= BRIEF =
Below this line is a set of entries; quote exactly the lines from the line that contains "Actual version as" to the line that contains "Lotus Notes could", both lines included.

= INFORMATION GIVEN =

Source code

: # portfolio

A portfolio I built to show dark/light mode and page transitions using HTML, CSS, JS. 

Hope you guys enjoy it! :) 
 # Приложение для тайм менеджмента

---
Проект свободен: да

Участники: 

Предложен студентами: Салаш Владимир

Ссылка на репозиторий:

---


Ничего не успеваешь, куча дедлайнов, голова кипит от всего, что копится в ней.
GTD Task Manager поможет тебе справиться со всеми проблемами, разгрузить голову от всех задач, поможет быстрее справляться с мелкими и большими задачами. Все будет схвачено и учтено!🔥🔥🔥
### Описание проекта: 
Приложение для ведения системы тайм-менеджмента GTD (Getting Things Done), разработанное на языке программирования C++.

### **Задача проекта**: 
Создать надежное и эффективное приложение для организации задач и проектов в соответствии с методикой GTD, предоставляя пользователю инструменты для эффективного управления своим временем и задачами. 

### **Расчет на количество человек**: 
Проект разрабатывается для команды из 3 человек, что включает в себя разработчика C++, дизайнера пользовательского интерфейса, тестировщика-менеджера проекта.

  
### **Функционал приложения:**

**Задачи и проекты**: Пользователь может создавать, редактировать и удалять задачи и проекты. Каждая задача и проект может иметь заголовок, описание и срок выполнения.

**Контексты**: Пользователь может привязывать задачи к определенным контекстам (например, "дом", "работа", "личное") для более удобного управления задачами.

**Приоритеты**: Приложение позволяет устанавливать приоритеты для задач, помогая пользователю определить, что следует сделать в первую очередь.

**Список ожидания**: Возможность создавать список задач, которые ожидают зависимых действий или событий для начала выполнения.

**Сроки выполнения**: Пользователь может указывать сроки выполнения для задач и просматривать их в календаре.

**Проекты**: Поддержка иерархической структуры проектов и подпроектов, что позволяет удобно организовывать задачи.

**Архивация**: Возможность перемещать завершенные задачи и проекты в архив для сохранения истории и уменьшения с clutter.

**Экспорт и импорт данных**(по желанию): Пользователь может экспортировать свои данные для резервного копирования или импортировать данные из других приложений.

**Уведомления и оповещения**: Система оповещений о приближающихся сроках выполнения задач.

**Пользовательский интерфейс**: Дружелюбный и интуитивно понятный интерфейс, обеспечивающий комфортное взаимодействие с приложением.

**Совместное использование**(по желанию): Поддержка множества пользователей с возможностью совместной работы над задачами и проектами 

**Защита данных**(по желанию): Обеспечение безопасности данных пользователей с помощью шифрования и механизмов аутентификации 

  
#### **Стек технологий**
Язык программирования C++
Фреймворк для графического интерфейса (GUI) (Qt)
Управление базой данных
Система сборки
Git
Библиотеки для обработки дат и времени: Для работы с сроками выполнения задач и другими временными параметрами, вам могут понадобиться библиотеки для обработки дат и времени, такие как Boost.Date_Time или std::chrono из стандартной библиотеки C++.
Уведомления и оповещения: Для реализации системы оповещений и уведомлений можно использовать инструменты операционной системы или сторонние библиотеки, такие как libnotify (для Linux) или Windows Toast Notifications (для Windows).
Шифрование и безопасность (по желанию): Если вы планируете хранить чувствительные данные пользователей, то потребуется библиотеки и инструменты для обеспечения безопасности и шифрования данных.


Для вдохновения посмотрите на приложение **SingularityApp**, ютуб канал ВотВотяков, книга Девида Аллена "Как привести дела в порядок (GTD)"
==
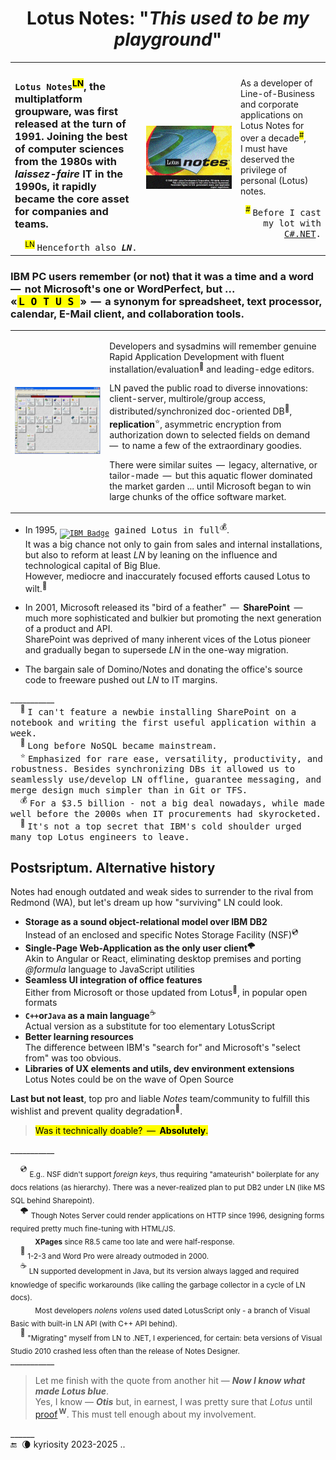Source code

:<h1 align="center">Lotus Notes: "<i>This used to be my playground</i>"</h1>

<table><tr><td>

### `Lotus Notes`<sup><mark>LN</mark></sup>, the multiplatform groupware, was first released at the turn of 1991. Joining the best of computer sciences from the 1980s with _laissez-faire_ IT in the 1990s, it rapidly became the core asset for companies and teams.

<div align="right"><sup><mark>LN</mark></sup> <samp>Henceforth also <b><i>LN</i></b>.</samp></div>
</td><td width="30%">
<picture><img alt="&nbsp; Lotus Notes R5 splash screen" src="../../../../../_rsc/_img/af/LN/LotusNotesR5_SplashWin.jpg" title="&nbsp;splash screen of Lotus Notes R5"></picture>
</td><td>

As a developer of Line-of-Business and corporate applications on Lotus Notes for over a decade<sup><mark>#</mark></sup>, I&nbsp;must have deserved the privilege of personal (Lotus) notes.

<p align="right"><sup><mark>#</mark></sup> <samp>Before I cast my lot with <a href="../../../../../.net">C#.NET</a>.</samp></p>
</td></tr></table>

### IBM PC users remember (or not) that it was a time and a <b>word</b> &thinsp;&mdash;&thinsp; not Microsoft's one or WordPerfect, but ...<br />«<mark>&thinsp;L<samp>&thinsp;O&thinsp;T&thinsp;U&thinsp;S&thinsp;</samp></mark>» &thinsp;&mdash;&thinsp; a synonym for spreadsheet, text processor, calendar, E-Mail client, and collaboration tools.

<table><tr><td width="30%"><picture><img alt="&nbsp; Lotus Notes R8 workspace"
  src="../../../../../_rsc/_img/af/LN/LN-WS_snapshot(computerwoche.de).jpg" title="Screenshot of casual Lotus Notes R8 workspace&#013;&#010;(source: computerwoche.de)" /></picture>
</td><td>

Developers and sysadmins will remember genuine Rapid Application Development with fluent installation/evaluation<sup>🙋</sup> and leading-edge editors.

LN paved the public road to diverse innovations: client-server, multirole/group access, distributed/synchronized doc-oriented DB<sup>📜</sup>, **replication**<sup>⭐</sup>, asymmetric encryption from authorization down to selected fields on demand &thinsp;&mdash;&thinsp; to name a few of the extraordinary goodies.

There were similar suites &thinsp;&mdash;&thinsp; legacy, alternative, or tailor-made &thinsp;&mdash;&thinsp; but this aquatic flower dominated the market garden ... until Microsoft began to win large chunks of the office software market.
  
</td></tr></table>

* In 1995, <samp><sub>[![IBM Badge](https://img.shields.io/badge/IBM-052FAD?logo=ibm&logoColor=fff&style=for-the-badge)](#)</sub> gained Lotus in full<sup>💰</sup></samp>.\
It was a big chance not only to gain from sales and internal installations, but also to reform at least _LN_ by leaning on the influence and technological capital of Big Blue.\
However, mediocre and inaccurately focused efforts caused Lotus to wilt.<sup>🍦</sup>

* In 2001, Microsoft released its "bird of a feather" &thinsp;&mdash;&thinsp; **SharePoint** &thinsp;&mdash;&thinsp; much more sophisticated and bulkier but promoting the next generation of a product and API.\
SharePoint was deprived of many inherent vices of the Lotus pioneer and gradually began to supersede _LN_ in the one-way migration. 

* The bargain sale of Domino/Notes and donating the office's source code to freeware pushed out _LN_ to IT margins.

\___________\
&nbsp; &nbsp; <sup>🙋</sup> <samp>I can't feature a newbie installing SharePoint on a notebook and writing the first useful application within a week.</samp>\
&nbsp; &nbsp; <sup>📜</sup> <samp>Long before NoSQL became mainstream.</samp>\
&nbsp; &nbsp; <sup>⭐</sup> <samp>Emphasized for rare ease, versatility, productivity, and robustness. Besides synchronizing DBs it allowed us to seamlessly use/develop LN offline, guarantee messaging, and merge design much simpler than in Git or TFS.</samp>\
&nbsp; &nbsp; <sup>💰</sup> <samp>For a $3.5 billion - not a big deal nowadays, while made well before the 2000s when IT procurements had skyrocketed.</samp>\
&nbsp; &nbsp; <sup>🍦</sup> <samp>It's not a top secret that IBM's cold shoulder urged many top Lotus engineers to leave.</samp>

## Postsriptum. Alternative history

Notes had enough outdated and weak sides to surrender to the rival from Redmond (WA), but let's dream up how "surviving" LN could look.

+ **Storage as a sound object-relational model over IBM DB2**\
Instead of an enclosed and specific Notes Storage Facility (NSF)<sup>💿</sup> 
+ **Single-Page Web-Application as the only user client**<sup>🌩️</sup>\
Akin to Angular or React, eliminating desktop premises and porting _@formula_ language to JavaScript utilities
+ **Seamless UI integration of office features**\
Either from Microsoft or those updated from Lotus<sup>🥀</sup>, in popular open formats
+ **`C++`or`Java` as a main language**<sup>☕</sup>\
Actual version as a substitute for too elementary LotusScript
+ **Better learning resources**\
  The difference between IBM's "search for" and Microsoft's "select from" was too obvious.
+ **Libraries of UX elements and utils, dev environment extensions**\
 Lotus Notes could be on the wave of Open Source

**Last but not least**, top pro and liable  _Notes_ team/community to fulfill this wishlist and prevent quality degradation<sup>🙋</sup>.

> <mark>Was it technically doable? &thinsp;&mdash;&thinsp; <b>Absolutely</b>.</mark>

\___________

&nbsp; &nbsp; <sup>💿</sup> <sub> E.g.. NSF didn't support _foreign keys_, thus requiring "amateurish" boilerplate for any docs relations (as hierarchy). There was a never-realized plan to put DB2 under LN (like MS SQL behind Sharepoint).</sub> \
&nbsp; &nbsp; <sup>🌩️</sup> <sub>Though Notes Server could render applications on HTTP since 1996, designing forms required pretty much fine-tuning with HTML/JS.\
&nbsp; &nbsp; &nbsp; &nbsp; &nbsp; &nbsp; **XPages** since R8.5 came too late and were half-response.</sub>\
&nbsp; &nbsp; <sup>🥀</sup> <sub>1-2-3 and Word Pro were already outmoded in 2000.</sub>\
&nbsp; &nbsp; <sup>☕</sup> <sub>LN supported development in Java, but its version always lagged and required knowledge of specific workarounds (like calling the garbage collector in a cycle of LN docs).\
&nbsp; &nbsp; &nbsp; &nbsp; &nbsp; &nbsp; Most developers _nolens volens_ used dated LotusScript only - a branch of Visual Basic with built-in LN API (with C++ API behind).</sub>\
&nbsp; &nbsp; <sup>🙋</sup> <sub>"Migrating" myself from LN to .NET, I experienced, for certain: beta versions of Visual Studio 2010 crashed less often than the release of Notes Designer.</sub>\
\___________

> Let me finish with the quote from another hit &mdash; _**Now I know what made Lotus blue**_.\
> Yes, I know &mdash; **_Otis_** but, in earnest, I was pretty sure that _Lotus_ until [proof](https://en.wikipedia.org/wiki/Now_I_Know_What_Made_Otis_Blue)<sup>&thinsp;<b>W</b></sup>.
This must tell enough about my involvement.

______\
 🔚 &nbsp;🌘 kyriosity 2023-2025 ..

= RESULT OF THIS TASK =
Actual version as a substitute for too elementary LotusScript
+ **Better learning resources**\
  The difference between IBM's "search for" and Microsoft's "select from" was too obvious.
+ **Libraries of UX elements and utils, dev environment extensions**\
 Lotus Notes could be on the wave of Open Source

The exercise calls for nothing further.